- What to produce: Nothing in the records may be altered, and no picture may be included. Restate them in full.

- Available data:
• • •
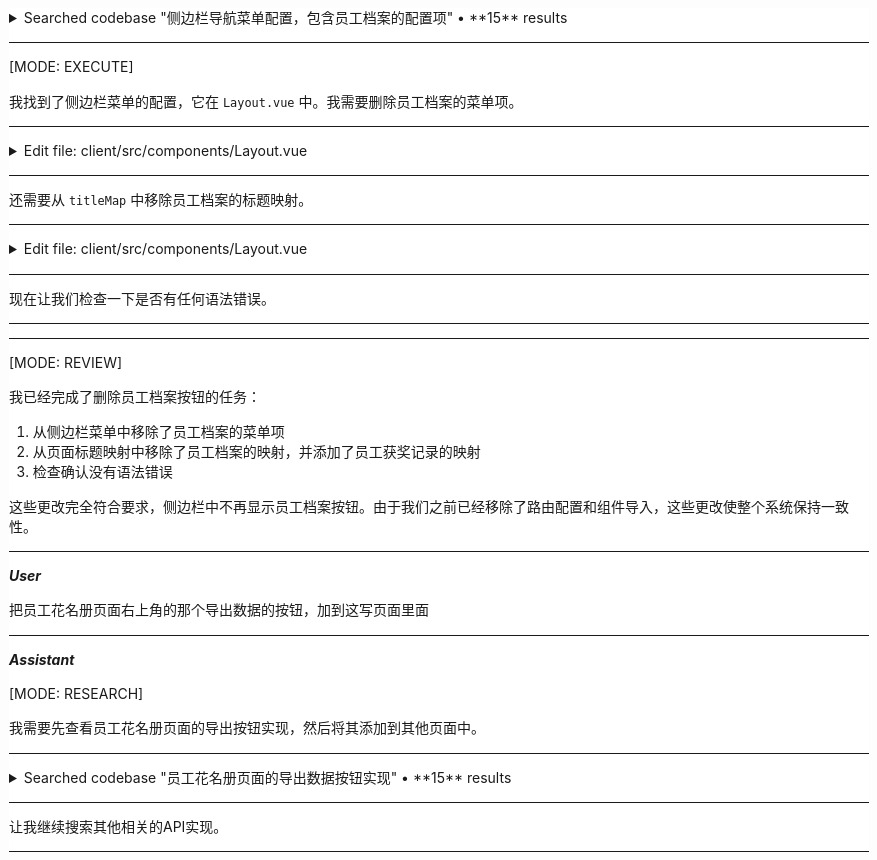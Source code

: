 <details><summary>Searched codebase "侧边栏导航菜单配置，包含员工档案的配置项" • **15** results</summary></details>

---

[MODE: EXECUTE]

我找到了侧边栏菜单的配置，它在 `Layout.vue` 中。我需要删除员工档案的菜单项。

---

<details><summary>Edit file: client/src/components/Layout.vue</summary></details>

---

还需要从 `titleMap` 中移除员工档案的标题映射。

---

<details><summary>Edit file: client/src/components/Layout.vue</summary></details>

---

现在让我们检查一下是否有任何语法错误。

---



---

[MODE: REVIEW]

我已经完成了删除员工档案按钮的任务：

1. 从侧边栏菜单中移除了员工档案的菜单项
2. 从页面标题映射中移除了员工档案的映射，并添加了员工获奖记录的映射
3. 检查确认没有语法错误

这些更改完全符合要求，侧边栏中不再显示员工档案按钮。由于我们之前已经移除了路由配置和组件导入，这些更改使整个系统保持一致性。

---

_**User**_

把员工花名册页面右上角的那个导出数据的按钮，加到这写页面里面

---

_**Assistant**_

[MODE: RESEARCH]

我需要先查看员工花名册页面的导出按钮实现，然后将其添加到其他页面中。

---

<details><summary>Searched codebase "员工花名册页面的导出数据按钮实现" • **15** results</summary></details>

---

让我继续搜索其他相关的API实现。

---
• • •
- Task output:
Source code

: <details><summary>Searched codebase "侧边栏导航菜单配置，包含员工档案的配置项" • **15** results</summary></details>

---

[MODE: EXECUTE]

我找到了侧边栏菜单的配置，它在 `Layout.vue` 中。我需要删除员工档案的菜单项。

---

<details><summary>Edit file: client/src/components/Layout.vue</summary></details>

---

还需要从 `titleMap` 中移除员工档案的标题映射。

---

<details><summary>Edit file: client/src/components/Layout.vue</summary></details>

---

现在让我们检查一下是否有任何语法错误。

---



---

[MODE: REVIEW]

我已经完成了删除员工档案按钮的任务：

1. 从侧边栏菜单中移除了员工档案的菜单项
2. 从页面标题映射中移除了员工档案的映射，并添加了员工获奖记录的映射
3. 检查确认没有语法错误

这些更改完全符合要求，侧边栏中不再显示员工档案按钮。由于我们之前已经移除了路由配置和组件导入，这些更改使整个系统保持一致性。

---

_**User**_

把员工花名册页面右上角的那个导出数据的按钮，加到这写页面里面

---

_**Assistant**_

[MODE: RESEARCH]

我需要先查看员工花名册页面的导出按钮实现，然后将其添加到其他页面中。

---

<details><summary>Searched codebase "员工花名册页面的导出数据按钮实现" • **15** results</summary></details>

---

让我继续搜索其他相关的API实现。

---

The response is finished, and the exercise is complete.